Peak treadmill running velocity during the VO2 max test predicts running performance

Twenty specialist marathon runners and 23 specialist ultra-marathon runners underwent maximal exercise testing to determine the relative value of maximum oxygen consumption (VO2max), peak treadmill running velocity, running velocity at the lactate turnpoint, VO2 at 16 km h-1, % VO2max at 16 km h-1, and running time in other races, for predicting performance in races of 10-90 km. Race time at 10 or 21.1 km was the best predictor of performance at 42.2 km in specialist marathon runners and at 42.2 and 90 km in specialist ultra-marathon runners (r = 0.91-0.97). Peak treadmill running velocity was the best laboratory-measured predictor of performance (r = -0.88(-)-0.94) at all distances in ultra-marathon specialists and at all distances except 42.2 km in marathon specialists. Other predictive variables were running velocity at the lactate turnpoint (r = -0.80(-)-0.92); % VO2max at 16 km h-1 (r = 0.76-0.90) and VO2max (r = 0.55(-)-0.86). Peak blood lactate concentrations (r = 0.68-0.71) and VO2 at 16 km h-1 (r = 0.10-0.61) were less good predictors. These data indicate: (i) that in groups of trained long distance runners, the physiological factors that determine success in races of 10-90 km are the same; thus there may not be variables that predict success uniquely in either 10 km, marathon or ultra-marathon runners, and (ii) that peak treadmill running velocity is at least as good a predictor of running performance as is the lactate turnpoint. Factors that determine the peak treadmill running velocity are not known but are not likely to be related to maximum rates of muscle oxygen utilization.

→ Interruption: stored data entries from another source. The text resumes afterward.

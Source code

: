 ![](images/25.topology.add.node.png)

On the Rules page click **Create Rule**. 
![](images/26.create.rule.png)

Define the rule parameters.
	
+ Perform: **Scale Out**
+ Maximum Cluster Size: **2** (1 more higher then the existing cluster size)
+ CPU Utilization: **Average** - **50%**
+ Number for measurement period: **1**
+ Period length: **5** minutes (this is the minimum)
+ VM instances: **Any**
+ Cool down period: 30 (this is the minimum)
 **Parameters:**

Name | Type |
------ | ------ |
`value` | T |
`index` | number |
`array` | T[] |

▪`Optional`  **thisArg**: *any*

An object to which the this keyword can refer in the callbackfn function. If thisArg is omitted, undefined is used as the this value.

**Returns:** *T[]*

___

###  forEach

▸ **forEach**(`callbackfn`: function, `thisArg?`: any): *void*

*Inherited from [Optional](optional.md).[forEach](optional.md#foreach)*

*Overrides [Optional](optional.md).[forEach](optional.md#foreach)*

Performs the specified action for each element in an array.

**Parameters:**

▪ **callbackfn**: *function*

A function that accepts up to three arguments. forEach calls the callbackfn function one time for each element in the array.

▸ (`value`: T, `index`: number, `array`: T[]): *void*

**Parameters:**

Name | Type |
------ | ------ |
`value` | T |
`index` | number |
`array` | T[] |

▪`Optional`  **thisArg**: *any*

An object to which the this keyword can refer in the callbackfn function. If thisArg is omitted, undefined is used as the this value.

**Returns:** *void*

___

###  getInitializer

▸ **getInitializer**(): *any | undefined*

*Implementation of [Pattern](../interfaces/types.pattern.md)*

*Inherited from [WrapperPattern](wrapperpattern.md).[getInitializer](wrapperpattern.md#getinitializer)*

The influence of inborn athletic potential on choice of profession and exercise habits of paramedical students

Twenty physiotherapy and 15 pharmacology students from the 2nd-year paramedical class were studied to determine whether inborn athletic potential had influenced their choice of profession. Each subject completed a questionnaire and performed a graded treadmill test to exhaustion to determine maximum oxygen consumption (VO2max), peak treadmill running velocity and ventilation threshold (VT). No difference was found between physiotherapy and pharmacy students in body mass, VO2max or running speed at VT, but physiotherapy students reached a higher peak treadmill velocity (P less than 0.01). Fewer pharmacy students participated in sport at university. To determine factors influencing participation in sport, students from both groups who exercised were compared with non-exercisers. Students who exercised had significantly higher VO2max, peak treadmill running velocity and VT, but differences were less than could be explained purely on the basis of superior genetic endowment. It is concluded: (i) that physiotherapy students do not have greater inborn athletic potential than pharmacy students; (ii) that exercising students show physiological adaptations compatible with a higher level of 'fitness', and (iii) that whereas lack of inborn athletic potential is not the reason why some students do not exercise regularly at university, inborn athletic potential may determine those who will exercise competitively.